Once the money went in, warning signs accumulated. Starting in 2025, different departments within Cedae began flagging Master Bank's deteriorating finances and recommending the company reduce its exposure. The financial directorate moved slowly. When Cedae finally tried to recover all its funds in September 2025, Master Bank was already in liquidity crisis. In November, a scheduled repayment never arrived. The next day, Brazil's central bank ordered the bank into extrajudicial liquidation.
Dos Santos, the former financial director, issued a statement denying he had withheld information from the board. He said every step of the investment policy had been monitored by the full board, which received monthly reports on all financial placements. He expressed confidence that the facts would vindicate his management.
Castro, the former governor, said he had never interfered in Cedae's investment decisions. He noted that the policy changes followed proper internal procedures and were approved unanimously, and he denied any connection between the New York dinner and the bank investments.
Cedae's current leadership has removed the officials responsible for the Master Bank investments, reformed the investment policy, and stripped political appointees from the financial directorate and investor relations office. The company said it would pursue measures to establish final liability, calculate the definitive loss, and seek restitution from public coffers.

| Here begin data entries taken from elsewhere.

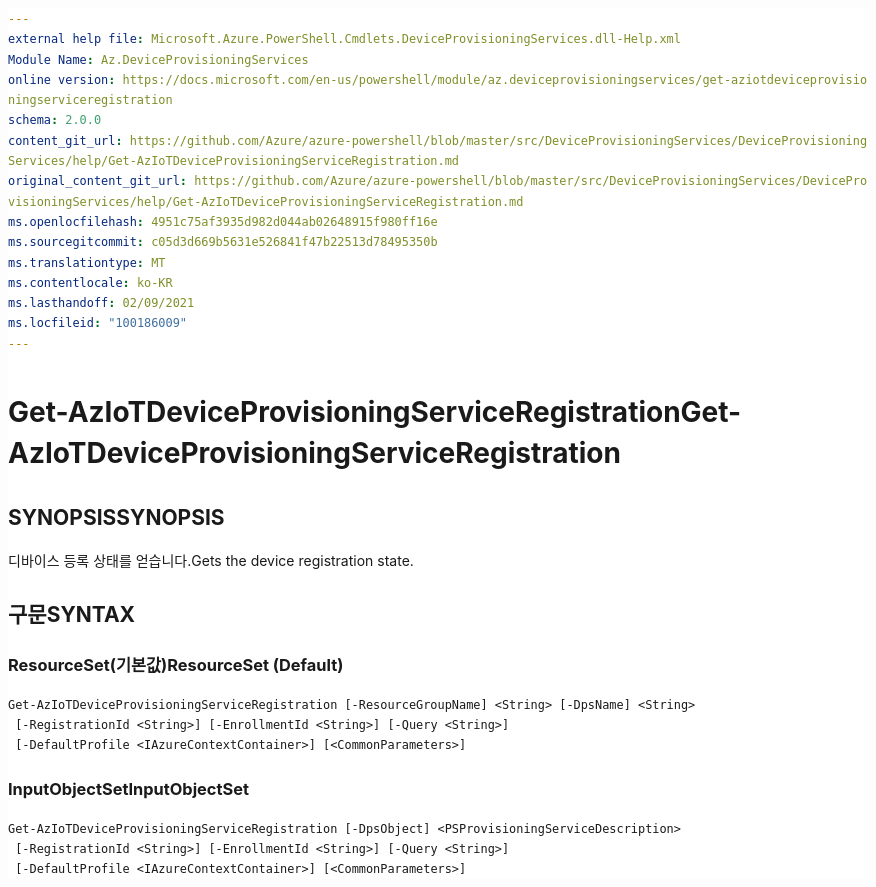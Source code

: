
 ```yaml
---
external help file: Microsoft.Azure.PowerShell.Cmdlets.DeviceProvisioningServices.dll-Help.xml
Module Name: Az.DeviceProvisioningServices
online version: https://docs.microsoft.com/en-us/powershell/module/az.deviceprovisioningservices/get-aziotdeviceprovisioningserviceregistration
schema: 2.0.0
content_git_url: https://github.com/Azure/azure-powershell/blob/master/src/DeviceProvisioningServices/DeviceProvisioningServices/help/Get-AzIoTDeviceProvisioningServiceRegistration.md
original_content_git_url: https://github.com/Azure/azure-powershell/blob/master/src/DeviceProvisioningServices/DeviceProvisioningServices/help/Get-AzIoTDeviceProvisioningServiceRegistration.md
ms.openlocfilehash: 4951c75af3935d982d044ab02648915f980ff16e
ms.sourcegitcommit: c05d3d669b5631e526841f47b22513d78495350b
ms.translationtype: MT
ms.contentlocale: ko-KR
ms.lasthandoff: 02/09/2021
ms.locfileid: "100186009"
---
```

# <span data-ttu-id="89b28-101">Get-AzIoTDeviceProvisioningServiceRegistration</span><span class="sxs-lookup"><span data-stu-id="89b28-101">Get-AzIoTDeviceProvisioningServiceRegistration</span></span>

## <span data-ttu-id="89b28-102">SYNOPSIS</span><span class="sxs-lookup"><span data-stu-id="89b28-102">SYNOPSIS</span></span>
<span data-ttu-id="89b28-103">디바이스 등록 상태를 얻습니다.</span><span class="sxs-lookup"><span data-stu-id="89b28-103">Gets the device registration state.</span></span>

## <span data-ttu-id="89b28-104">구문</span><span class="sxs-lookup"><span data-stu-id="89b28-104">SYNTAX</span></span>

### <span data-ttu-id="89b28-105">ResourceSet(기본값)</span><span class="sxs-lookup"><span data-stu-id="89b28-105">ResourceSet (Default)</span></span>
```
Get-AzIoTDeviceProvisioningServiceRegistration [-ResourceGroupName] <String> [-DpsName] <String>
 [-RegistrationId <String>] [-EnrollmentId <String>] [-Query <String>]
 [-DefaultProfile <IAzureContextContainer>] [<CommonParameters>]
```

### <span data-ttu-id="89b28-106">InputObjectSet</span><span class="sxs-lookup"><span data-stu-id="89b28-106">InputObjectSet</span></span>
```
Get-AzIoTDeviceProvisioningServiceRegistration [-DpsObject] <PSProvisioningServiceDescription>
 [-RegistrationId <String>] [-EnrollmentId <String>] [-Query <String>]
 [-DefaultProfile <IAzureContextContainer>] [<CommonParameters>]
```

The investigation into whether political pressure shaped these decisions continues.
Citas Notables
Antonio Carlos dos Santos denied withholding information from the board, stating that all investment policy steps were monitored by the full board and reported monthly.— Antonio Carlos dos Santos, former Cedae financial director
Cláudio Castro said he never interfered in Cedae's investment decisions and denied any connection between the New York dinner and the bank investments.— Cláudio Castro, former Rio governor
La Conversación del Hearth Otra perspectiva de la historia
Why would a state water company be investing in a private bank at all?
That's the first question. Cedae manages cash reserves and needs to put money somewhere it earns returns. The problem wasn't the idea of investing—it was that they bent their own rules to put a quarter-billion reais into an institution that didn't meet their standards.
And the dinner in New York—do we know what was discussed?
The audit doesn't say. The Federal Police are investigating it. What matters for this story is the timing: six days later, Master Bank representatives walked into Cedae's offices for what the company claimed was a first meeting, but wasn't.
Why hide the earlier meetings from regulators?
That's what the audit is asking. If you're following proper procedure, you document everything from the start. Keeping early negotiations quiet, then revising your investment standards after the bank fails to meet them—that looks like you're working backward from a predetermined outcome.
Did anyone inside Cedae object while this was happening?
Not visibly, not in the documents the audit found. The financial directorate kept it compartmentalized. Other departments only learned about it later, and by then they started raising red flags about the bank's health. But by then the money was already committed.
What happens now?
Cedae's new management has fired the people involved and changed the rules. But the bigger question—whether a governor's dinner with a banker influenced a state company's investment decisions—that's still being investigated at the highest levels of the judiciary.